Stop claiming that the 16th Amendment is law and that everything else is void. It is not. Congress passes laws. Amendments are not laws. Shocking isn't it. Enjoy being a sheep, you clearly have no idea about what your talking about. Yours, Anonymous. —Preceding unsigned comment added by 68.48.77.101 (talk) 22:26, 4 May 2011 (UTC)Reply

The "Brushaber" article states the ruling found that income taxes were not in violation of the 5th Amendment "Takings Clause", particularly the phrase regarding the deprivation of property without compensation. The court makes only a brief reference to the "compensation" clause, but makes no argument as to why income tax is not a violation of that clause. — Preceding unsigned comment added by 209.234.180.26 (talk) 21:19, 14 February 2014 (UTC)Reply

Note for possible expansion edit

This article can be expanded in the future to clearly summarize this case by separating the holdings in the original opinion from those in the rehearing opinion (both rendered in 1895). Especially, we can go into more depth on the separate holding on the interest income from state & municipal bonds, and how that holding has been affected in subsequent court cases. Famspear 17:35, 15 January 2007 (UTC)Reply

After speding some time reading the wiki article on the Pollock case, and reading the actual decision here: http://caselaw.lp.findlaw.com/scripts/getcase.pl?court=US&vol=157&invol=429#f1 I noticed also that a major aspect of the decision in the Pollock case was with regards to Federal taxes imposed on State governments (in the Pollack case, this was with regard to state and municipal bonds). There seems to be no mention of this aspect of the decision in the wiki article whatsoever.
After looking at this aspect of the Pollock case, some questions arose for me with regards to the taxing power of the Federal government:

-Does the Constitution prior to the sixteenth amendment give the power to the Federal Government to tax State Governments? -Does the sixteenth amendment give the power to the Federal Government to tax state governments (all incomes, from whatever source derived)? -Why does the Federal Government's (Congress') power to impose direct taxes not supercede the power of State Government's power to impose direct taxes? (Do State Governments have all the powers that the Federal Government has?)Rag-time4 21:09, 10 October 2007 (UTC)Reply

Close, but not quite edit

For the reasons stated below, the following language is incorrect, and is being modified:

"The Court in Brushaber also noted that before Pollock, taxes on income from professions, trades, employments or vocations were excises, even if direct in substance, as they were indirect in form [ . . . ]"

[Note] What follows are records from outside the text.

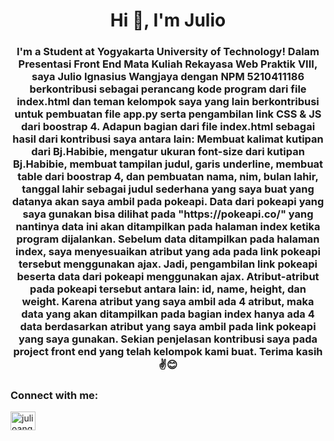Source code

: <h1 align="center">Hi 👋, I'm Julio</h1>
<h3 align="center">I'm a Student at Yogyakarta University of Technology! Dalam Presentasi Front End Mata Kuliah Rekayasa Web Praktik VIII, saya Julio Ignasius Wangjaya dengan NPM 5210411186 berkontribusi sebagai perancang kode program dari file index.html dan teman kelompok saya yang lain berkontribusi untuk pembuatan file app.py serta pengambilan link CSS & JS dari boostrap 4. Adapun bagian dari file index.html sebagai hasil dari kontribusi saya antara lain: Membuat kalimat kutipan dari Bj.Habibie, mengatur ukuran font-size dari kutipan Bj.Habibie, membuat tampilan judul, garis underline, membuat table dari boostrap 4, dan pembuatan nama, nim, bulan lahir, tanggal lahir sebagai judul sederhana yang saya buat yang datanya akan saya ambil pada pokeapi. Data dari pokeapi yang saya gunakan bisa dilihat pada "https://pokeapi.co/" yang nantinya data ini akan ditampilkan pada halaman index ketika program dijalankan. Sebelum data ditampilkan pada halaman index, saya menyesuaikan atribut yang ada pada link pokeapi tersebut menggunakan ajax. Jadi, pengambilan link pokeapi beserta data dari pokeapi menggunakan ajax. Atribut-atribut pada pokeapi tersebut antara lain: id, name, height, dan weight. Karena atribut yang saya ambil ada 4 atribut, maka data yang akan ditampilkan pada bagian index hanya ada 4 data berdasarkan atribut yang saya ambil pada link pokeapi yang saya gunakan. Sekian penjelasan kontribusi saya pada project front end yang telah kelompok kami buat. Terima kasih ✌😊</h3>

<h3 align="left">Connect with me:</h3>
<p align="left">
<a href="https://instagram.com/julioangr" target="blank"><img align="center" src="https://raw.githubusercontent.com/rahuldkjain/github-profile-readme-generator/master/src/images/icons/Social/instagram.svg" alt="julioangr" height="30" width="40" /></a>
</p>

Yes, that type of income is indirect in form. However, the Brushaber court did not note that taxes excises on income from professions, trades, employments, or vocations were "direct in substance." The "direct in substance" treatment applied to income from property -- and that was in the Pollock case, not the Brushaber case (although the Brushaber case of course discussed what the court had decided in Pollock). The term "direct" as used in these cases refers to direct taxes in the constitutional sense -- meaning taxes on property by reason of its ownership, and taxes in the form of capitations. Both the Pollock court and the Brushaber court considered income from professions, etc., to be an excise (an indirect tax) in both form and substance, not merely in form.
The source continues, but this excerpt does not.